Density functional theory (DFT) calculations were performed to study the mechanism of carbon dioxide (CO2) reduction to carbon monoxide (CO) and methanol (CH3OH) on CeO2(110) surface. CO2 dissociates to CO on interacting with the oxygen vacancy on reduced ceria surface. The oxygen atom heals the vacancy site and regenerates the stoichiometric surface via a redox mechanism with intrinsic activation and reaction energies of 259.2 and 238.6 kJ/mol, respectively. Lateral interaction of oxygen vacancies were studied by the generation of two oxygen vacancies per unit of CeO2 surface.

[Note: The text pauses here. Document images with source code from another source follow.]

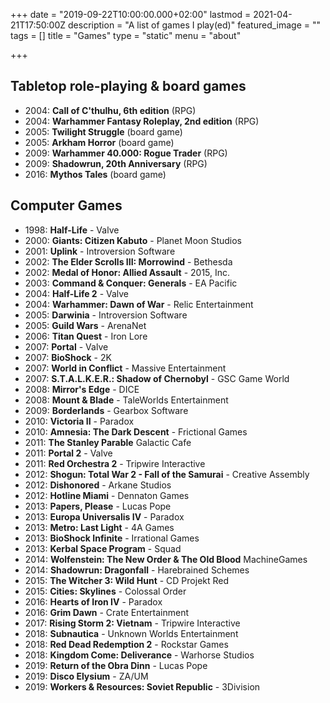 +++
date = "2019-09-22T10:00:00.000+02:00"
lastmod = 2021-04-21T17:50:00Z
description = "A list of games I play(ed)"
featured_image = ""
tags = []
title = "Games"
type = "static"
menu = "about"

+++
## Tabletop role-playing & board games

* 2004: **Call of C'thulhu, 6th edition** (RPG)
* 2004: **Warhammer Fantasy Roleplay, 2nd edition** (RPG)
* 2005: **Twilight Struggle** (board game)
* 2005: **Arkham Horror** (board game)
* 2009: **Warhammer 40.000: Rogue Trader** (RPG)
* 2009: **Shadowrun, 20th Anniversary** (RPG)
* 2016: **Mythos Tales** (board game)

## Computer Games

* 1998: **Half-Life** - Valve
* 2000: **Giants: Citizen Kabuto** - Planet Moon Studios
* 2001: **Uplink** - Introversion Software
* 2002: **The Elder Scrolls III: Morrowind** - Bethesda
* 2002: **Medal of Honor: Allied Assault** - 2015, Inc.
* 2003: **Command & Conquer: Generals** - EA Pacific
* 2004: **Half-Life 2** - Valve
* 2004: **Warhammer: Dawn of War** - Relic Entertainment
* 2005: **Darwinia** - Introversion Software
* 2005: **Guild Wars** - ArenaNet
* 2006: **Titan Quest** - Iron Lore
* 2007: **Portal** - Valve
* 2007: **BioShock** - 2K
* 2007: **World in Conflict** - Massive Entertainment
* 2007: **S.T.A.L.K.E.R.: Shadow of Chernobyl** - GSC Game World
* 2008: **Mirror's Edge** - DICE
* 2008: **Mount & Blade** - TaleWorlds Entertainment
* 2009: **Borderlands** - Gearbox Software
* 2010: **Victoria II** - Paradox
* 2010: **Amnesia: The Dark Descent** - Frictional Games
* 2011: **The Stanley Parable** Galactic Cafe
* 2011: **Portal 2** - Valve
* 2011: **Red Orchestra 2** - Tripwire Interactive
* 2012: **Shogun: Total War 2 - Fall of the Samurai** - Creative Assembly
* 2012: **Dishonored** - Arkane Studios
* 2012: **Hotline Miami** - Dennaton Games
* 2013: **Papers, Please** - Lucas Pope
* 2013: **Europa Universalis IV** - Paradox
* 2013: **Metro: Last Light** - 4A Games
* 2013: **BioShock Infinite** - Irrational Games
* 2013: **Kerbal Space Program** - Squad
* 2014: **Wolfenstein: The New Order & The Old Blood** MachineGames
* 2014: **Shadowrun: Dragonfall** - Harebrained Schemes
* 2015: **The Witcher 3: Wild Hunt** - CD Projekt Red
* 2015: **Cities: Skylines** - Colossal Order
* 2016: **Hearts of Iron IV** - Paradox
* 2016: **Grim Dawn** - Crate Entertainment
* 2017: **Rising Storm 2: Vietnam** - Tripwire Interactive
* 2018: **Subnautica** - Unknown Worlds Entertainment
* 2018: **Red Dead Redemption 2** - Rockstar Games
* 2018: **Kingdom Come: Deliverance** - Warhorse Studios
* 2019: **Return of the Obra Dinn** - Lucas Pope
* 2019: **Disco Elysium** - ZA/UM
* 2019: **Workers & Resources: Soviet Republic** - 3Division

Compared to a single isolated vacancy, the activation and reaction energies of CO2 dissociation on a divacancy were approximately reduced to half of its value. Hydrogen atom coadsorbed on the surface was observed to assist CO2 dissociation by forming a carboxyl intermediate, CO2+H -> COOH (Delta E-act = 39.0 kJ/mol, Delta H = -69.2 kJ/mol) which on subsequent dissociation produces CO via the redox mechanism. On hydrogenation, CO is likely to produce methanol. The energetics of CO hydrogenation to produce methanol showed exothermic steps with activation barriers comparable to the DFT calculations reported for Cu (111) and CeO2x/Cu(111) interface. While on the stoichiometric surface, COOH dissociation COOH -> CO+OH (Delta E-act = 55.6 kJ/mol, Delta H = 5.7 kJ/mol) is likely to be difficult as compared to rest of the elementary steps, whereas on the reduced surface the energetics of the same step were significantly lowered (Delta E-act = 47.4 kJ/mol, Delta H = -80.4 kJ/mol). In comparison, hydrogenation of methoxy, H3CO+H -> H3COH, appears to be relatively difficult (Delta E-act = 58.7 kJ/mol) on the reduced surface.